■ **Work item**:
In your reply, print every line of the listing exactly and omit all images.

■ **Exercise input**:
==========

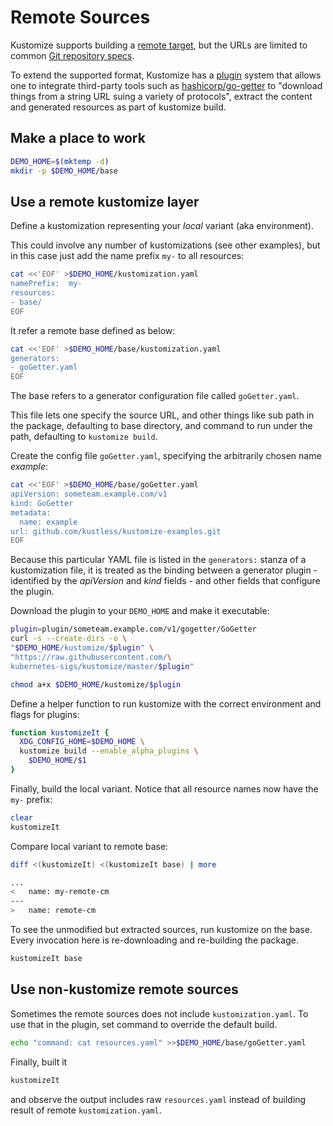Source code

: # Remote Sources

Kustomize supports building a [remote target], but the URLs are limited to common [Git repository specs].

To extend the supported format, Kustomize has a [plugin] system that allows one to integrate third-party tools such as [hashicorp/go-getter] to "download things from a string URL suing a variety of protocols", extract the content and generated resources as part of kustomize build.

[remote target]: https://github.com/kubernetes-sigs/kustomize/blob/master/examples/remoteBuild.md
[Git repository specs]: https://github.com/kubernetes-sigs/kustomize/blob/master/pkg/git/repospec_test.go
[plugin]: ../docs/plugins
[hashicorp/go-getter]: https://github.com/hashicorp/go-getter

## Make a place to work

<!-- @makeWorkplace @test -->
```sh
DEMO_HOME=$(mktemp -d)
mkdir -p $DEMO_HOME/base
```

## Use a remote kustomize layer

Define a kustomization representing your _local_ variant (aka environment).

This could involve any number of kustomizations (see other examples), but in this case just add the name prefix `my-` to all resources:

<!-- @writeKustLocal @test -->
```sh
cat <<'EOF' >$DEMO_HOME/kustomization.yaml
namePrefix:  my-
resources:
- base/
EOF
```

It refer a remote base defined as below:

<!-- @writeKustLocal @test -->
```sh
cat <<'EOF' >$DEMO_HOME/base/kustomization.yaml
generators:
- goGetter.yaml
EOF
```

The base refers to a generator configuration file called `goGetter.yaml`.

This file lets one specify the source URL, and other things like sub path in the package, defaulting to base directory, and command to run under the path, defaulting to `kustomize build`.

Create the config file `goGetter.yaml`, specifying the arbitrarily chosen name _example_:

<!-- @writeGeneratorConfig @test -->
```sh
cat <<'EOF' >$DEMO_HOME/base/goGetter.yaml
apiVersion: someteam.example.com/v1
kind: GoGetter
metadata:
  name: example
url: github.com/kustless/kustomize-examples.git
EOF
```

Because this particular YAML file is listed in the `generators:` stanza of a kustomization file, it is treated as the binding between a generator plugin - identified by the _apiVersion_ and _kind_ fields - and other fields that configure the plugin.

Download the plugin to your `DEMO_HOME` and make it executable:

<!-- @installPlugin @test -->
```sh
plugin=plugin/someteam.example.com/v1/gogetter/GoGetter
curl -s --create-dirs -o \
"$DEMO_HOME/kustomize/$plugin" \
"https://raw.githubusercontent.com/\
kubernetes-sigs/kustomize/master/$plugin"

chmod a+x $DEMO_HOME/kustomize/$plugin
```

Define a helper function to run kustomize with the correct environment and flags for plugins:

<!-- @defineKustomizeIt @test -->
```sh
function kustomizeIt {
  XDG_CONFIG_HOME=$DEMO_HOME \
  kustomize build --enable_alpha_plugins \
    $DEMO_HOME/$1
}
```

Finally, build the local variant.  Notice that all
resource  names now have the `my-` prefix:

<!-- @doLocal @test -->
```sh
clear
kustomizeIt
```

Compare local variant to remote base:

<!-- @doCompare @test-->
```sh
diff <(kustomizeIt) <(kustomizeIt base) | more

...
<   name: my-remote-cm
---
>   name: remote-cm
```

To see the unmodified but extracted sources, run kustomize on the base.  Every invocation here is re-downloading and re-building the package.

<!-- @showBase @test -->
```sh
kustomizeIt base
```

## Use non-kustomize remote sources

Sometimes the remote sources does not include `kustomization.yaml`. To use that in the plugin, set command to override the default build.

<!-- @setCommand @test -->
```sh
echo "command: cat resources.yaml" >>$DEMO_HOME/base/goGetter.yaml
```

Finally, built it

<!-- @finalLocal @test -->
```sh
kustomizeIt
```

and observe the output includes raw `resources.yaml` instead of building result of remote `kustomization.yaml`.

==========

■ **Reply**:
Source code

: # Remote Sources

Kustomize supports building a [remote target], but the URLs are limited to common [Git repository specs].

To extend the supported format, Kustomize has a [plugin] system that allows one to integrate third-party tools such as [hashicorp/go-getter] to "download things from a string URL suing a variety of protocols", extract the content and generated resources as part of kustomize build.

[remote target]: https://github.com/kubernetes-sigs/kustomize/blob/master/examples/remoteBuild.md
[Git repository specs]: https://github.com/kubernetes-sigs/kustomize/blob/master/pkg/git/repospec_test.go
[plugin]: ../docs/plugins
[hashicorp/go-getter]: https://github.com/hashicorp/go-getter

## Make a place to work

<!-- @makeWorkplace @test -->
```sh
DEMO_HOME=$(mktemp -d)
mkdir -p $DEMO_HOME/base
```

## Use a remote kustomize layer

Define a kustomization representing your _local_ variant (aka environment).

This could involve any number of kustomizations (see other examples), but in this case just add the name prefix `my-` to all resources:

<!-- @writeKustLocal @test -->
```sh
cat <<'EOF' >$DEMO_HOME/kustomization.yaml
namePrefix:  my-
resources:
- base/
EOF
```

It refer a remote base defined as below:

<!-- @writeKustLocal @test -->
```sh
cat <<'EOF' >$DEMO_HOME/base/kustomization.yaml
generators:
- goGetter.yaml
EOF
```

The base refers to a generator configuration file called `goGetter.yaml`.

This file lets one specify the source URL, and other things like sub path in the package, defaulting to base directory, and command to run under the path, defaulting to `kustomize build`.

Create the config file `goGetter.yaml`, specifying the arbitrarily chosen name _example_:

<!-- @writeGeneratorConfig @test -->
```sh
cat <<'EOF' >$DEMO_HOME/base/goGetter.yaml
apiVersion: someteam.example.com/v1
kind: GoGetter
metadata:
  name: example
url: github.com/kustless/kustomize-examples.git
EOF
```

Because this particular YAML file is listed in the `generators:` stanza of a kustomization file, it is treated as the binding between a generator plugin - identified by the _apiVersion_ and _kind_ fields - and other fields that configure the plugin.

Download the plugin to your `DEMO_HOME` and make it executable:

<!-- @installPlugin @test -->
```sh
plugin=plugin/someteam.example.com/v1/gogetter/GoGetter
curl -s --create-dirs -o \
"$DEMO_HOME/kustomize/$plugin" \
"https://raw.githubusercontent.com/\
kubernetes-sigs/kustomize/master/$plugin"

chmod a+x $DEMO_HOME/kustomize/$plugin
```

Define a helper function to run kustomize with the correct environment and flags for plugins:

<!-- @defineKustomizeIt @test -->
```sh
function kustomizeIt {
  XDG_CONFIG_HOME=$DEMO_HOME \
  kustomize build --enable_alpha_plugins \
    $DEMO_HOME/$1
}
```

Finally, build the local variant.  Notice that all
resource  names now have the `my-` prefix:

<!-- @doLocal @test -->
```sh
clear
kustomizeIt
```

Compare local variant to remote base:

<!-- @doCompare @test-->
```sh
diff <(kustomizeIt) <(kustomizeIt base) | more

...
<   name: my-remote-cm
---
>   name: remote-cm
```

To see the unmodified but extracted sources, run kustomize on the base.  Every invocation here is re-downloading and re-building the package.

<!-- @showBase @test -->
```sh
kustomizeIt base
```

## Use non-kustomize remote sources

Sometimes the remote sources does not include `kustomization.yaml`. To use that in the plugin, set command to override the default build.

<!-- @setCommand @test -->
```sh
echo "command: cat resources.yaml" >>$DEMO_HOME/base/goGetter.yaml
```

Finally, built it

<!-- @finalLocal @test -->
```sh
kustomizeIt
```

and observe the output includes raw `resources.yaml` instead of building result of remote `kustomization.yaml`.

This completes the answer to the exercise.